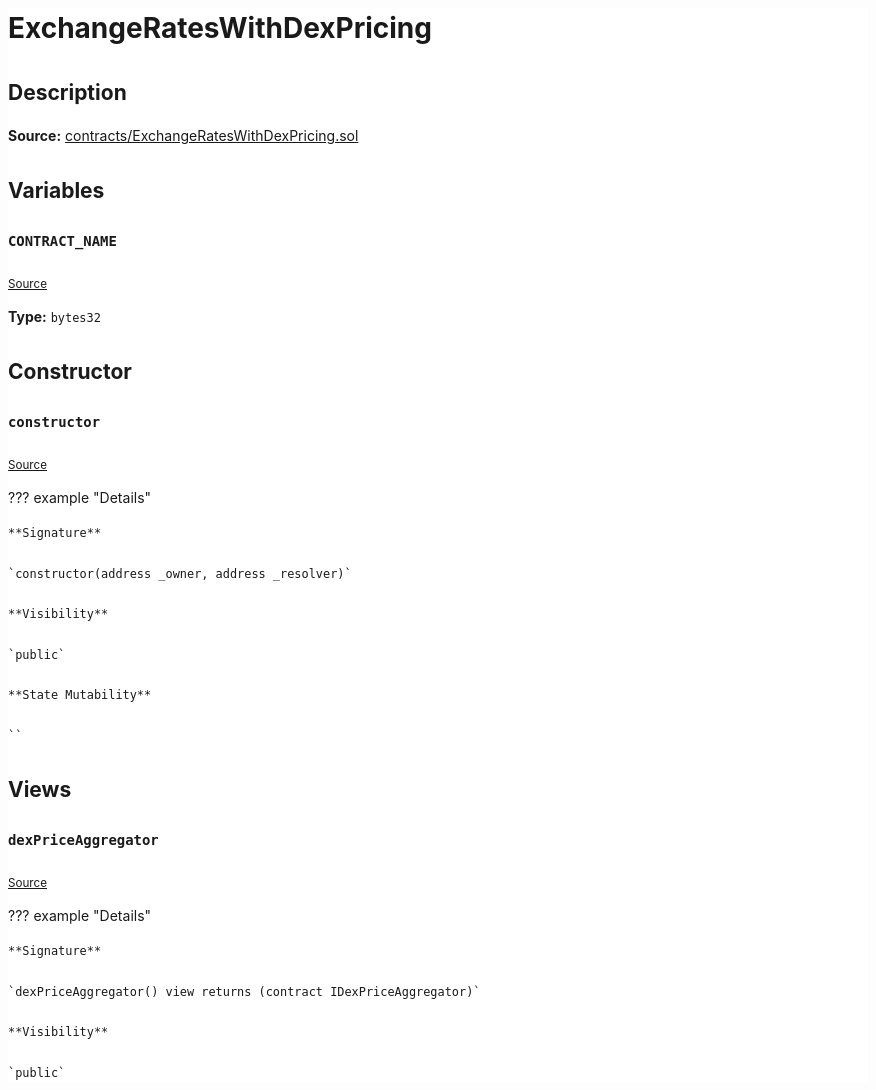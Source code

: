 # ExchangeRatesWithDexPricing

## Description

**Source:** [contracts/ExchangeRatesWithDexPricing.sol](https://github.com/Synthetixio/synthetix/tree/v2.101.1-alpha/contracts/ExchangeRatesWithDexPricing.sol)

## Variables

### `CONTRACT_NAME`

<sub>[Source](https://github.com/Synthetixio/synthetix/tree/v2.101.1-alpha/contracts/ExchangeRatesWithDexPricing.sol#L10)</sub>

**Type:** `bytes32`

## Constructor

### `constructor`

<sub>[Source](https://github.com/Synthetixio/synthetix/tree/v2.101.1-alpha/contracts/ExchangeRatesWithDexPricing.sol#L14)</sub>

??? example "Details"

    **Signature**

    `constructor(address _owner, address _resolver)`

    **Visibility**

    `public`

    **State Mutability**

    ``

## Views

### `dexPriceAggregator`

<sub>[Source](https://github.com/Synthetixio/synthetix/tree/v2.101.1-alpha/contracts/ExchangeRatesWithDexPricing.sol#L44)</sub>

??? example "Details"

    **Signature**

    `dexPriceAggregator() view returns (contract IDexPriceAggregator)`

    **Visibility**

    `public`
* * *
**Directions for this task:**
Find and copy each line above holding "dexPriceAggregator".

**Your response:**
### `dexPriceAggregator`
    `dexPriceAggregator() view returns (contract IDexPriceAggregator)`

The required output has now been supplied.